Pratiquer l’articulation en anglais

Quelques lignes en anglais pour pratiquer son articulation, le rythme, l’accent tonique, …et le Middle-English
Tongue Twister

* We surely shall see the sun shine soon.
* Which witch wished which wicked wish ?
* Sly Sam slurps Sally’s soup
* How many cans can a canner can if a canner could can cans ?
* Unique New York
* Knapsacks traps
* Tragedy, s’trategy (but stra’tegic)
* Crisp crusts crackle crunchily
* I slit the sheet, the sheet I slit, on the slitted sheet I sit
* Six thick thistle sticks. Six thick thistles stick
* Twelve twins twirled twelve twigs
* Lesser leather never weathered wetter weather better

She sells sea shells at the sea shore,
the sells she sells are surely seashells,
so if she sells shells on the sea shore,
I am sure the seashore shells sells

Articulation

As You Like It, Jaques (Act II, Scene VII, lines 139-166) by William Shakespeare
« All the world’s a stage » is the phrase that begins a monologue from William Shakespeare’s As You Like It, spoken by the melancholy Jaques.
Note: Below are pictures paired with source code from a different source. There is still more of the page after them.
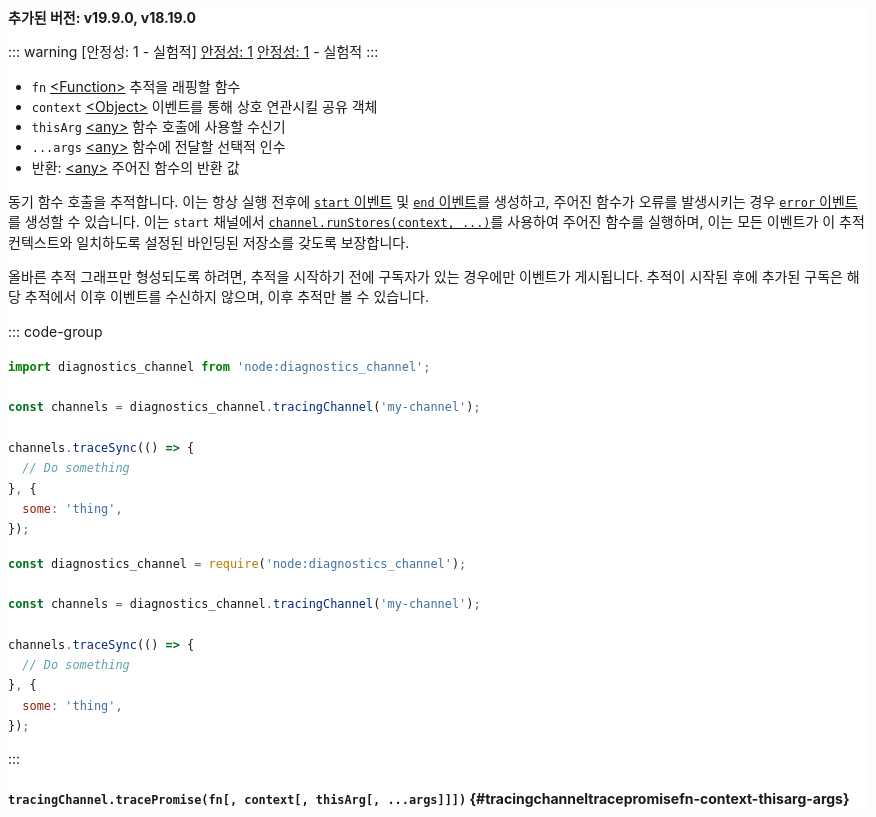 **추가된 버전: v19.9.0, v18.19.0**

::: warning [안정성: 1 - 실험적]
[안정성: 1](/ko/nodejs/api/documentation#stability-index) [안정성: 1](/ko/nodejs/api/documentation#stability-index) - 실험적
:::

- `fn` [\<Function\>](https://developer.mozilla.org/en-US/docs/Web/JavaScript/Reference/Global_Objects/Function) 추적을 래핑할 함수
- `context` [\<Object\>](https://developer.mozilla.org/en-US/docs/Web/JavaScript/Reference/Global_Objects/Object) 이벤트를 통해 상호 연관시킬 공유 객체
- `thisArg` [\<any\>](https://developer.mozilla.org/en-US/docs/Web/JavaScript/Data_structures#Data_types) 함수 호출에 사용할 수신기
- `...args` [\<any\>](https://developer.mozilla.org/en-US/docs/Web/JavaScript/Data_structures#Data_types) 함수에 전달할 선택적 인수
- 반환: [\<any\>](https://developer.mozilla.org/en-US/docs/Web/JavaScript/Data_structures#Data_types) 주어진 함수의 반환 값

동기 함수 호출을 추적합니다. 이는 항상 실행 전후에 [`start` 이벤트](/ko/nodejs/api/diagnostics_channel#startevent) 및 [`end` 이벤트](/ko/nodejs/api/diagnostics_channel#endevent)를 생성하고, 주어진 함수가 오류를 발생시키는 경우 [`error` 이벤트](/ko/nodejs/api/diagnostics_channel#errorevent)를 생성할 수 있습니다. 이는 `start` 채널에서 [`channel.runStores(context, ...)`](/ko/nodejs/api/diagnostics_channel#channelrunstorescontext-fn-thisarg-args)를 사용하여 주어진 함수를 실행하며, 이는 모든 이벤트가 이 추적 컨텍스트와 일치하도록 설정된 바인딩된 저장소를 갖도록 보장합니다.

올바른 추적 그래프만 형성되도록 하려면, 추적을 시작하기 전에 구독자가 있는 경우에만 이벤트가 게시됩니다. 추적이 시작된 후에 추가된 구독은 해당 추적에서 이후 이벤트를 수신하지 않으며, 이후 추적만 볼 수 있습니다.

::: code-group
```js [ESM]
import diagnostics_channel from 'node:diagnostics_channel';

const channels = diagnostics_channel.tracingChannel('my-channel');

channels.traceSync(() => {
  // Do something
}, {
  some: 'thing',
});
```

```js [CJS]
const diagnostics_channel = require('node:diagnostics_channel');

const channels = diagnostics_channel.tracingChannel('my-channel');

channels.traceSync(() => {
  // Do something
}, {
  some: 'thing',
});
```
:::


#### `tracingChannel.tracePromise(fn[, context[, thisArg[, ...args]]])` {#tracingchanneltracepromisefn-context-thisarg-args}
The speech compares the world to a stage and life to a play, and catalogues the seven stages of a man’s life, sometimes referred to as the seven ages of man: infant, schoolboy, lover, soldier, justice, pantaloon, and second childhood, « sans teeth, sans eyes, sans taste, sans everything ». It is one of Shakespeare’s most frequently-quoted passages.

All the world’s a stage,
And all the men and women merely players;
They have their exits and their entrances;
And one man in his time plays many parts,
His acts being seven ages. ‘At first the infant,
Mewling and puking in the nurse’s arms;
And then the whining school-boy, with his satchel
And shining morning face, creeping like snail
Unwillingly to school. ‘And then the lover,
Sighing like furnace, with a woeful ballad
Made to his mistress’ eyebrow. Then a soldier,
Full of strange oaths, and bearded like the pard,
Jealous in honour, sudden and quick in quarrel,
Seeking the bubble reputation
Even in the cannon’s mouth. ‘And then the justice,
In fair round belly with good capon lin’d,
With eyes severe and beard of formal cut,
Full of wise saws and modern instances;
And so he plays his part. ‘The sixth age shifts
Into the lean and slipper’d pantaloon,
With spectacles on nose and pouch on side;
His youthful hose, well sav’d, a world too wide
For his shrunk shank; and his big manly voice,
Turning again toward childish treble, pipes
And whistles in his sound. ‘Last scene of all,
That ends this strange eventful history,
Is second childishness and mere oblivion;
Sans teeth, sans eyes, sans taste, sans everything.